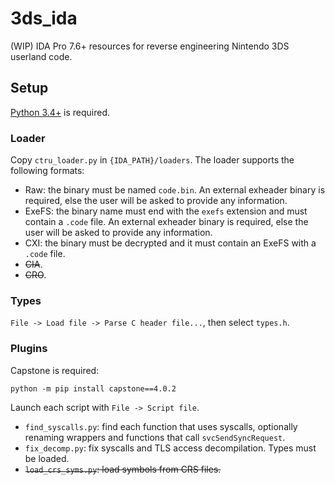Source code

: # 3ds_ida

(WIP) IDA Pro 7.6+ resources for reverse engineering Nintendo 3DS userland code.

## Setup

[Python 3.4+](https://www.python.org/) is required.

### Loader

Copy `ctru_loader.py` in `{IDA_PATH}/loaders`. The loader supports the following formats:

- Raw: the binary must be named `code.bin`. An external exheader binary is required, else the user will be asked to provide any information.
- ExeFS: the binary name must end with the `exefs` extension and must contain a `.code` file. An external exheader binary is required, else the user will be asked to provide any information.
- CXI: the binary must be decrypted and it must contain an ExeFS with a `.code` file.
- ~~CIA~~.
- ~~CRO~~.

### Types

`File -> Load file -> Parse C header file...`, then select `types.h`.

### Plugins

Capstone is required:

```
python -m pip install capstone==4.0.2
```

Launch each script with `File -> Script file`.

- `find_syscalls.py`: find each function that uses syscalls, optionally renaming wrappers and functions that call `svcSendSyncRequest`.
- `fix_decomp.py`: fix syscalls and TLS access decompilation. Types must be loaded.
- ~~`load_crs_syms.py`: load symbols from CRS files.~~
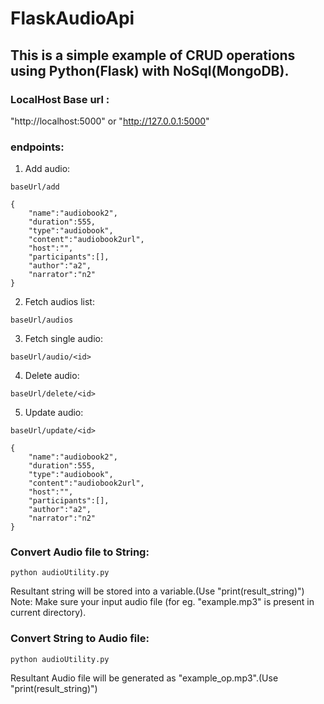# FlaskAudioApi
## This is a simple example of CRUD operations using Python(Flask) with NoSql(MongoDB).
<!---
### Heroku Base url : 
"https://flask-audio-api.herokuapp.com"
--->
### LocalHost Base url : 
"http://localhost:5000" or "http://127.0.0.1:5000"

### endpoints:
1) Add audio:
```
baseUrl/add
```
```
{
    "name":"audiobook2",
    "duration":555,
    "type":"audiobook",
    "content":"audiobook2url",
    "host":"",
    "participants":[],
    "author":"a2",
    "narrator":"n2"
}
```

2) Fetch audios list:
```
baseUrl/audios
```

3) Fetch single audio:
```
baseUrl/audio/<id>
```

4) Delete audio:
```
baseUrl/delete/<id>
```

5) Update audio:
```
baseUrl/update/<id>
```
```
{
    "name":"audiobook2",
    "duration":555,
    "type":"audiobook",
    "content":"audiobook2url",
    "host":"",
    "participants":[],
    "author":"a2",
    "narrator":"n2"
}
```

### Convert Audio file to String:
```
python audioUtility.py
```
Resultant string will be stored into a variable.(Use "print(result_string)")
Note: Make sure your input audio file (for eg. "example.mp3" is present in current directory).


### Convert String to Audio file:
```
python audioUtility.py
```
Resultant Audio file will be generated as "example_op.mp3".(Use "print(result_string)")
-----
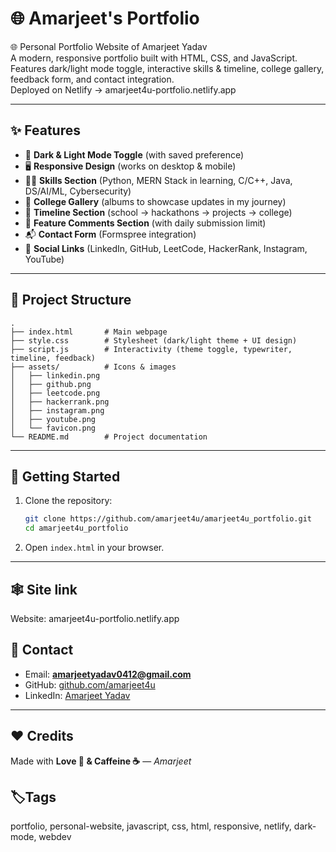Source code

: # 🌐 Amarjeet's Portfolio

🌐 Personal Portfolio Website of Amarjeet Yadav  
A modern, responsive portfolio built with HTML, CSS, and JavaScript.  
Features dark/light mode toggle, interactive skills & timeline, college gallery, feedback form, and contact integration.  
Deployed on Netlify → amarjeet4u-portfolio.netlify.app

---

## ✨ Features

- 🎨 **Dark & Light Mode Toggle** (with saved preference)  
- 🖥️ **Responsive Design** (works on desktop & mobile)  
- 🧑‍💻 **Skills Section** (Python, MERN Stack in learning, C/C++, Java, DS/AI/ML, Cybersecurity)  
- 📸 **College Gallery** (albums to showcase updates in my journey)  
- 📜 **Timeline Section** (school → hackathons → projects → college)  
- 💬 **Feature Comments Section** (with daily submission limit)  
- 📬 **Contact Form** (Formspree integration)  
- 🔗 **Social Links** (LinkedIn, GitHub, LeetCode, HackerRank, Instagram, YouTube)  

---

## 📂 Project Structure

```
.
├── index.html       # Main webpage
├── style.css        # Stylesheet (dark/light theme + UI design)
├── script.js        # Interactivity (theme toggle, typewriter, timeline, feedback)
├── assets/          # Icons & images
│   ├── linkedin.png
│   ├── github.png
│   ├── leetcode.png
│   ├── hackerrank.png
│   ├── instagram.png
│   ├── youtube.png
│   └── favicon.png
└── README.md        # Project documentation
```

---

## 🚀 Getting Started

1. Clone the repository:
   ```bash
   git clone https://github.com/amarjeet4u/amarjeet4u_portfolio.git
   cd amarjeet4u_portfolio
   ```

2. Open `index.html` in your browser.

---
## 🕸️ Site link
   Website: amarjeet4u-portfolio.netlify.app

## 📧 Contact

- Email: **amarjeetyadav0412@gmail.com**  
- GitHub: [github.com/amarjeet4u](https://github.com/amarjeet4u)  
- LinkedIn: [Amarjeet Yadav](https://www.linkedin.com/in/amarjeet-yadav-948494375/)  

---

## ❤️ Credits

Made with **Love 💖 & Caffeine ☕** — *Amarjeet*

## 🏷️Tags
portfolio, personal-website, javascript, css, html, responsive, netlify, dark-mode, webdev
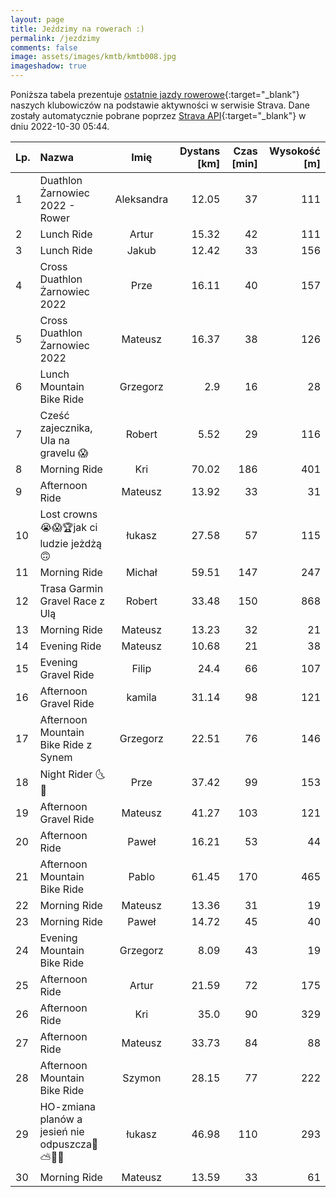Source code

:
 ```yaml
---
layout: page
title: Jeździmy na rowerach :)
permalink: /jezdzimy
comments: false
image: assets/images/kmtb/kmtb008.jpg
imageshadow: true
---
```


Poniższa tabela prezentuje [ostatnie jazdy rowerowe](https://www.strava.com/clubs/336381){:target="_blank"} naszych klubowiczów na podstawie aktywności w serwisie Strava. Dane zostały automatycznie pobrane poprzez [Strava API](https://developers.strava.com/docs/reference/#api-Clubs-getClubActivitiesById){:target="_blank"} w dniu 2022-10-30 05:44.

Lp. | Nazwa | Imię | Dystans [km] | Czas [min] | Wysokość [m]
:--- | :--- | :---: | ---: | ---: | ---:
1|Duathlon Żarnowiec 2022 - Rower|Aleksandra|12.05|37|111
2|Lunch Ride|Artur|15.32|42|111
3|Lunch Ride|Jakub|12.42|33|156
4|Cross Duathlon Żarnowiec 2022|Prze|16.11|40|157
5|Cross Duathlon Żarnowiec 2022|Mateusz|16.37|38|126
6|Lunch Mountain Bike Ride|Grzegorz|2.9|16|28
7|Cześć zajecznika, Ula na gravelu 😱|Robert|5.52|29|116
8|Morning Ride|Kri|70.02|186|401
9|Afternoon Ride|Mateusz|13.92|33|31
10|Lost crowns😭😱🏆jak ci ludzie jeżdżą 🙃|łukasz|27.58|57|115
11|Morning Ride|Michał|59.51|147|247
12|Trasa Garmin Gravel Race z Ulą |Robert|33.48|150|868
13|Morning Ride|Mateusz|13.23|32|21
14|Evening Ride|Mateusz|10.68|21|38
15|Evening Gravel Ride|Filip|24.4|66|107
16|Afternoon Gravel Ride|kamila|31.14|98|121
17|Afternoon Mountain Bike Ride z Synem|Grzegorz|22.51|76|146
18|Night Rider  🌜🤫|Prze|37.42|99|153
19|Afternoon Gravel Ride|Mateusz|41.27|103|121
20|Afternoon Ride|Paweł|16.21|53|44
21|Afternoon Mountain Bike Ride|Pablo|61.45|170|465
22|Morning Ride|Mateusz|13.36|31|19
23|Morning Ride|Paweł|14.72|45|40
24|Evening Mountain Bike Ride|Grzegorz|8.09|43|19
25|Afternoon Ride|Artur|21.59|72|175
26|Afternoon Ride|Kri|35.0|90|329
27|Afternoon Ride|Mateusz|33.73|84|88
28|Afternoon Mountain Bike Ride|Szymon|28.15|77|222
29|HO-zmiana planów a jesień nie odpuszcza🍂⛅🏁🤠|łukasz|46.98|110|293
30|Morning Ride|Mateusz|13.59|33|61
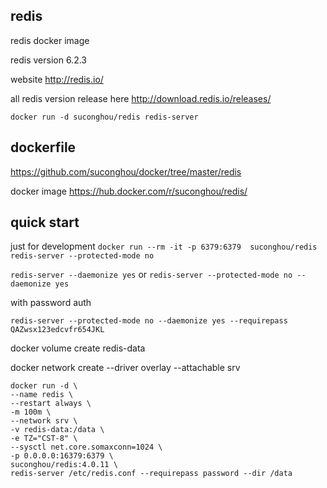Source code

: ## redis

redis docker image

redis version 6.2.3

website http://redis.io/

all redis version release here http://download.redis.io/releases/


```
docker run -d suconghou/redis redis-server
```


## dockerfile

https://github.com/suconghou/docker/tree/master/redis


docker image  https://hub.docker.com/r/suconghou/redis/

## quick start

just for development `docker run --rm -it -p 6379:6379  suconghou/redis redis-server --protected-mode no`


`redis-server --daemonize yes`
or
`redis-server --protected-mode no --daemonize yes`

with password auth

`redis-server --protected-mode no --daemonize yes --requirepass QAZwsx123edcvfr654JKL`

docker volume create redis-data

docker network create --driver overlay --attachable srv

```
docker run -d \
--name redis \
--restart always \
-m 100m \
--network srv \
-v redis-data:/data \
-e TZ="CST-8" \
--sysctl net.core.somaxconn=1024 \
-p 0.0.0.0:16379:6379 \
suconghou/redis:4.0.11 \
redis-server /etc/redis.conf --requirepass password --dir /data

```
-----
**Task statement:** Please reproduce, exactly as they appear above, the lines from the line containing "of Amarjeet Yadav" up to and including the line containing "Features dark/light mode".

**Solution for this task:**
🌐 Personal Portfolio Website of Amarjeet Yadav  
A modern, responsive portfolio built with HTML, CSS, and JavaScript.  
Features dark/light mode toggle, interactive skills & timeline, college gallery, feedback form, and contact integration.  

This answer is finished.